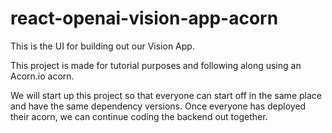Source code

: # react-openai-vision-app-acorn
This is the UI for building out our Vision App.

This project is made for tutorial purposes and following along using an Acorn.io acorn.

We will start up this project so that everyone can start off in the same place and have the same dependency versions. Once everyone has deployed their acorn, we can continue coding the backend out together.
============================================================
• **What you have to do**
What you return must match the material above exactly, minus its pictures.

• **Task solution**
Source code

: # react-openai-vision-app-acorn
This is the UI for building out our Vision App.

This project is made for tutorial purposes and following along using an Acorn.io acorn.

We will start up this project so that everyone can start off in the same place and have the same dependency versions. Once everyone has deployed their acorn, we can continue coding the backend out together.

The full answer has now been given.